_ASSIGNMENT_: In the entries below, find the line containing "Dirichlet-Process K-means: [C++](./dpmeans/dpmeans.cpp)", then copy it and every later line exactly, ending with the last line.
┏━━
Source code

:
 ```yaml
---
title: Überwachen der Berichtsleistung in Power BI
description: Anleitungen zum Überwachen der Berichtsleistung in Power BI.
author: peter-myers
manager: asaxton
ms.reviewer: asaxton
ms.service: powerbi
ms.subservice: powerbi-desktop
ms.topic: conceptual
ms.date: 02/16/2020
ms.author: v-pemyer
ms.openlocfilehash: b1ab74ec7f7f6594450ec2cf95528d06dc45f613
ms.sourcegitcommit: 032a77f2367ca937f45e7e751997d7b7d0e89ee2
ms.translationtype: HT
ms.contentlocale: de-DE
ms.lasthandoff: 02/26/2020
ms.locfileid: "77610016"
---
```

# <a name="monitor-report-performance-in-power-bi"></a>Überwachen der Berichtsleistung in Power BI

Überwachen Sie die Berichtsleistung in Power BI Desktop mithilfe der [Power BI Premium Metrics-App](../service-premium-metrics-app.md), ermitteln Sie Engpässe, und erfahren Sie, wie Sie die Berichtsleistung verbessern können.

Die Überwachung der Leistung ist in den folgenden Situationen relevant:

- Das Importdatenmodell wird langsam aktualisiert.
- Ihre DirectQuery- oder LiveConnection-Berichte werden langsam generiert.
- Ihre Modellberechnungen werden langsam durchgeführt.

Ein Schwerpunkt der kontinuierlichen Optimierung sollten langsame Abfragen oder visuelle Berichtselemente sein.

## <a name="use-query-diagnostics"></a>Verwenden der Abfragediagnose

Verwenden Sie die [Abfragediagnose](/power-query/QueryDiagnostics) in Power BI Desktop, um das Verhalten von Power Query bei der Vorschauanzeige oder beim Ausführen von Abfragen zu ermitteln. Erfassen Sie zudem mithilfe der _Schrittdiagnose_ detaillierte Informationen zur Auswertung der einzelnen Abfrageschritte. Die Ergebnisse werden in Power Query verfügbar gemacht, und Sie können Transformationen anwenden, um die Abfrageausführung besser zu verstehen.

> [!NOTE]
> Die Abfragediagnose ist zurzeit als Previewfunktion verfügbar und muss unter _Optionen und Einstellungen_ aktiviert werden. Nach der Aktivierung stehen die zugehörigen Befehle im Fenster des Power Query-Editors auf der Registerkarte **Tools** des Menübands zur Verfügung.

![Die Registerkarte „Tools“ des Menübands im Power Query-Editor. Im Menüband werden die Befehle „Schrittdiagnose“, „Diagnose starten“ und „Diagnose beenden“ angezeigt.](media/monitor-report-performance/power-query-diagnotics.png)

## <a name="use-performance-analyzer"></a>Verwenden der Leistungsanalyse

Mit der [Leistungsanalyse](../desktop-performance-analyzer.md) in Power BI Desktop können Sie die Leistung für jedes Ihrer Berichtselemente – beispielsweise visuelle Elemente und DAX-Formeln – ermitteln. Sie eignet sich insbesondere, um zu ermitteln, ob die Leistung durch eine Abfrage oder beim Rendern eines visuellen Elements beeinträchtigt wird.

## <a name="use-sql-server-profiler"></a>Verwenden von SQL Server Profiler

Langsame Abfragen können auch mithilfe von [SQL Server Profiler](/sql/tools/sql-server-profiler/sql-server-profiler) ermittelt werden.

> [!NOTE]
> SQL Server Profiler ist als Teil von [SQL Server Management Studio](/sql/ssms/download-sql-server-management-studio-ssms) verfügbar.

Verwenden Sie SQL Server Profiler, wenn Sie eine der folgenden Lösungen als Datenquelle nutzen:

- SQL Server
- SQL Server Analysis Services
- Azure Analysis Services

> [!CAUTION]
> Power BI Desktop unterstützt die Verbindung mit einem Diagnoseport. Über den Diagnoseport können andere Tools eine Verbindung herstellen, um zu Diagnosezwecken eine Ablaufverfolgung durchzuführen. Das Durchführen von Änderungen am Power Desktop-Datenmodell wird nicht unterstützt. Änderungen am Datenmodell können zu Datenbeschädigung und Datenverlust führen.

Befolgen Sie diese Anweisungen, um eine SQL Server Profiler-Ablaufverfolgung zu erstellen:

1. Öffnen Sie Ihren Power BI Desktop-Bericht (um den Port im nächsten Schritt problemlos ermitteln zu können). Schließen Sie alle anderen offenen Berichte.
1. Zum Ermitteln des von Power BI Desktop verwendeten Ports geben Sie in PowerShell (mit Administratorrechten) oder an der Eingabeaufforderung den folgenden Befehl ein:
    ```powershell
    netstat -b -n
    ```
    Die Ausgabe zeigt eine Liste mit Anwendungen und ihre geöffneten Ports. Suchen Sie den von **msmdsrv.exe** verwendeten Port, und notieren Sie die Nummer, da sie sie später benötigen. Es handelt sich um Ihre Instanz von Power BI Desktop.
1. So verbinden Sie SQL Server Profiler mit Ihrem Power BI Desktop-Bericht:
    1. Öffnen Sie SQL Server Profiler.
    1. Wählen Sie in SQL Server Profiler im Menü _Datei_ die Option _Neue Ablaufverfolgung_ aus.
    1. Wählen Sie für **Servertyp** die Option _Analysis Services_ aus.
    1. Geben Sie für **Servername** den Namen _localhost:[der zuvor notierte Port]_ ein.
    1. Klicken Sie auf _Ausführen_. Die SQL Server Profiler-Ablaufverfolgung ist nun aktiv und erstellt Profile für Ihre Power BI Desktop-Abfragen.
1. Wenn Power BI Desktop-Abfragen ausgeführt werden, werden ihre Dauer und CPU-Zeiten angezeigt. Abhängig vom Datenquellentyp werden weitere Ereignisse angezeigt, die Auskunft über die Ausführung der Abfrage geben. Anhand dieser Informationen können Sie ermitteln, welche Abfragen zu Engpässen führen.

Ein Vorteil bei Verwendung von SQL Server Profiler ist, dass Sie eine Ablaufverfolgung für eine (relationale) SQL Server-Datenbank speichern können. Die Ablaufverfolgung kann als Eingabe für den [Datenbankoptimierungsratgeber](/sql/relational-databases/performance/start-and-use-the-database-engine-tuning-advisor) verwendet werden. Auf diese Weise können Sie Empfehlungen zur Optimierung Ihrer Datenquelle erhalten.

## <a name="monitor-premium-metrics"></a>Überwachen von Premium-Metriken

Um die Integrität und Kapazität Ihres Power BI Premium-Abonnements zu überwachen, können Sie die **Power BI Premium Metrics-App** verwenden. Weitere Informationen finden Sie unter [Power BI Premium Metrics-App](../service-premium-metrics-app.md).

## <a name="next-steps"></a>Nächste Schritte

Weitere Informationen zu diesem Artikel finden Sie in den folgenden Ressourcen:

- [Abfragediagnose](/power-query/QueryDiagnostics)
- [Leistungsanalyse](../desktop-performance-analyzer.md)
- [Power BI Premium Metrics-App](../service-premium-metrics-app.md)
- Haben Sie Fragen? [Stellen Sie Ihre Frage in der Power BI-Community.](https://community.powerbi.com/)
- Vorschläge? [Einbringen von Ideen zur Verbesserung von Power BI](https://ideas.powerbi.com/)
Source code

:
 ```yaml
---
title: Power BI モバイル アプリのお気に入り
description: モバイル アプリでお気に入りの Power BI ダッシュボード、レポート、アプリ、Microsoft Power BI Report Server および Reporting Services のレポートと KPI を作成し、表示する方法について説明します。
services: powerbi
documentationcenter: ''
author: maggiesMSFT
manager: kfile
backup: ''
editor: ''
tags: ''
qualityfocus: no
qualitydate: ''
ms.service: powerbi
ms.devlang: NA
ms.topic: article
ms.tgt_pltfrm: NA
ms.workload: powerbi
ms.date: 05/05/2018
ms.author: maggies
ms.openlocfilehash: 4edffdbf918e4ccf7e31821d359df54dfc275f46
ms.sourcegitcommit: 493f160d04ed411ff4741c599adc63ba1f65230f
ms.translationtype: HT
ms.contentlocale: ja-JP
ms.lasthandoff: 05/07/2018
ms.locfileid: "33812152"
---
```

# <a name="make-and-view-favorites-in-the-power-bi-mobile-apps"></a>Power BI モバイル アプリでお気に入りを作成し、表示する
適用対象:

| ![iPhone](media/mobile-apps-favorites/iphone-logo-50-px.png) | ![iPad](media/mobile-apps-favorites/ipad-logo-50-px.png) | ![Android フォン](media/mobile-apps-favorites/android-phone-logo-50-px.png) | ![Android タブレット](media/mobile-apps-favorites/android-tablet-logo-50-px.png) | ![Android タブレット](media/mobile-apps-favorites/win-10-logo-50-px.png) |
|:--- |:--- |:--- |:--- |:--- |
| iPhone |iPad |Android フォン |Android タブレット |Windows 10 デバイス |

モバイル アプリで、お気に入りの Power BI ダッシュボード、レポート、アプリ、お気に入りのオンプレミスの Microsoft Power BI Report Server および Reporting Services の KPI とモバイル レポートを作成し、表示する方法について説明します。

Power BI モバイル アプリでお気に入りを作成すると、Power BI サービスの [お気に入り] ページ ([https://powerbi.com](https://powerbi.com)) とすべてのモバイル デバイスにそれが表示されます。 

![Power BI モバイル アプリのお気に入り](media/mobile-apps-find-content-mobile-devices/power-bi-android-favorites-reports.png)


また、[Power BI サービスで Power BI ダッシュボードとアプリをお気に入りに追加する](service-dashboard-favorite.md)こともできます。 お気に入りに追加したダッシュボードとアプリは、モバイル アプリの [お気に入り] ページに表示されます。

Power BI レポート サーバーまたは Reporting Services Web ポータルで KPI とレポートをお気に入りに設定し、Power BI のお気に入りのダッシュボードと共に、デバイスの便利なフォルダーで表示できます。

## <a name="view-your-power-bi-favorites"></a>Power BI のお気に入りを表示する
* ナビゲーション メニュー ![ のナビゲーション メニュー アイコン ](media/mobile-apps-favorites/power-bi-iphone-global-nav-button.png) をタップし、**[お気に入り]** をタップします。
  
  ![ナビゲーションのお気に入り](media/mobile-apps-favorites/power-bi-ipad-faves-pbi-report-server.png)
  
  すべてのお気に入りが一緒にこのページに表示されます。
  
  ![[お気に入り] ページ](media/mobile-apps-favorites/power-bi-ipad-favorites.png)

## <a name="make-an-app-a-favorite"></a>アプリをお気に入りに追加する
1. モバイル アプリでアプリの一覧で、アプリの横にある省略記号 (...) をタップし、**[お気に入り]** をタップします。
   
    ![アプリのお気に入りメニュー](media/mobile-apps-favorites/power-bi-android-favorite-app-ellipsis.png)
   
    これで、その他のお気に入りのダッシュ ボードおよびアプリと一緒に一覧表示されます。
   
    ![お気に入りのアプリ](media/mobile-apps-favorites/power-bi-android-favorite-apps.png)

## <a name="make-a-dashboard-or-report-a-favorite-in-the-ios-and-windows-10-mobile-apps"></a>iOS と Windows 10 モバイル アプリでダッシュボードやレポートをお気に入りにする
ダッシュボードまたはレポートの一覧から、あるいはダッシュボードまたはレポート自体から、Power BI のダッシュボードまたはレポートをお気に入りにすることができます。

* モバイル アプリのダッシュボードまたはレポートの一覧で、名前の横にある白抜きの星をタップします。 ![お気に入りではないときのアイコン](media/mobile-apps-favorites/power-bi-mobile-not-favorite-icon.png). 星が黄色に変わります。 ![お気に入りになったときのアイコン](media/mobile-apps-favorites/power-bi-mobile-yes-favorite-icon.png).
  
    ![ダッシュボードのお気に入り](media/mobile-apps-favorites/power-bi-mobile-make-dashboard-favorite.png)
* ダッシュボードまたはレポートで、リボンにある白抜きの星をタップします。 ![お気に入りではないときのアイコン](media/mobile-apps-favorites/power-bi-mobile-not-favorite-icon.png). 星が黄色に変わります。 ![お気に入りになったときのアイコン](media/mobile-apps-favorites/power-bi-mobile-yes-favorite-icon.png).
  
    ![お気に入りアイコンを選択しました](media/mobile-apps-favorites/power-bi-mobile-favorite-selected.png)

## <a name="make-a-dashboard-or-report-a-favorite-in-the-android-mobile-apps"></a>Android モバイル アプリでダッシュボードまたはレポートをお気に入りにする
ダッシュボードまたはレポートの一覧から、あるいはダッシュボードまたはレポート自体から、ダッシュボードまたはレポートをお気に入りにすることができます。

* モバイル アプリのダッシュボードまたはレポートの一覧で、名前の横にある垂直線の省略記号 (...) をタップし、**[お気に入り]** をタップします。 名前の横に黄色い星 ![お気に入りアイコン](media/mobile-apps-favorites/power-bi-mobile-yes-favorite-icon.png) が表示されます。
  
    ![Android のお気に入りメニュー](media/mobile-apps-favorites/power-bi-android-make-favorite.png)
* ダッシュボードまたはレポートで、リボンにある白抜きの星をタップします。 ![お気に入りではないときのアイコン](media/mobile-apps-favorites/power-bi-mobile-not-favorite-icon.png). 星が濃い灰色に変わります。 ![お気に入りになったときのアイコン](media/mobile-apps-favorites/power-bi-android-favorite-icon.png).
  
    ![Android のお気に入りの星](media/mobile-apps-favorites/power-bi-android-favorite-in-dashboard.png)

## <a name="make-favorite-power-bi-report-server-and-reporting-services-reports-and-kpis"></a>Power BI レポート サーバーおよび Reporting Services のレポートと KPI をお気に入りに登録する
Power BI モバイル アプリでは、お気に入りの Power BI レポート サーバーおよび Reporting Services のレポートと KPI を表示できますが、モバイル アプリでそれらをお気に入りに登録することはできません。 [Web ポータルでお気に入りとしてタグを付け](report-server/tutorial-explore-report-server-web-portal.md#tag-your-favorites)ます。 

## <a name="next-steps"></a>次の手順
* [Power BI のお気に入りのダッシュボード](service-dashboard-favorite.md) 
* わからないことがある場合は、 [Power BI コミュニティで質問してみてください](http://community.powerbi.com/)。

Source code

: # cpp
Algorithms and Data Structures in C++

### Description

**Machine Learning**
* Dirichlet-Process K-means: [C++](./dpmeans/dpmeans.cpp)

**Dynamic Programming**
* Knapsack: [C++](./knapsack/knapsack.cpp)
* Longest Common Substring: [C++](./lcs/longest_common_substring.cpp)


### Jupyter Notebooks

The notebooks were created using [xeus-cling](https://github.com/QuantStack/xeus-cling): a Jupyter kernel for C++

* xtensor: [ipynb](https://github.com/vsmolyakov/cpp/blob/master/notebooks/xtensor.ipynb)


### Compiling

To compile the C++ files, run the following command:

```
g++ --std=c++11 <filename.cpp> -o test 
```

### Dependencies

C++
┗━━
_SOLUTION TO THIS TASK_:
* Dirichlet-Process K-means: [C++](./dpmeans/dpmeans.cpp)

**Dynamic Programming**
* Knapsack: [C++](./knapsack/knapsack.cpp)
* Longest Common Substring: [C++](./lcs/longest_common_substring.cpp)


### Jupyter Notebooks

The notebooks were created using [xeus-cling](https://github.com/QuantStack/xeus-cling): a Jupyter kernel for C++

* xtensor: [ipynb](https://github.com/vsmolyakov/cpp/blob/master/notebooks/xtensor.ipynb)


### Compiling

To compile the C++ files, run the following command:

```
g++ --std=c++11 <filename.cpp> -o test 
```

### Dependencies

C++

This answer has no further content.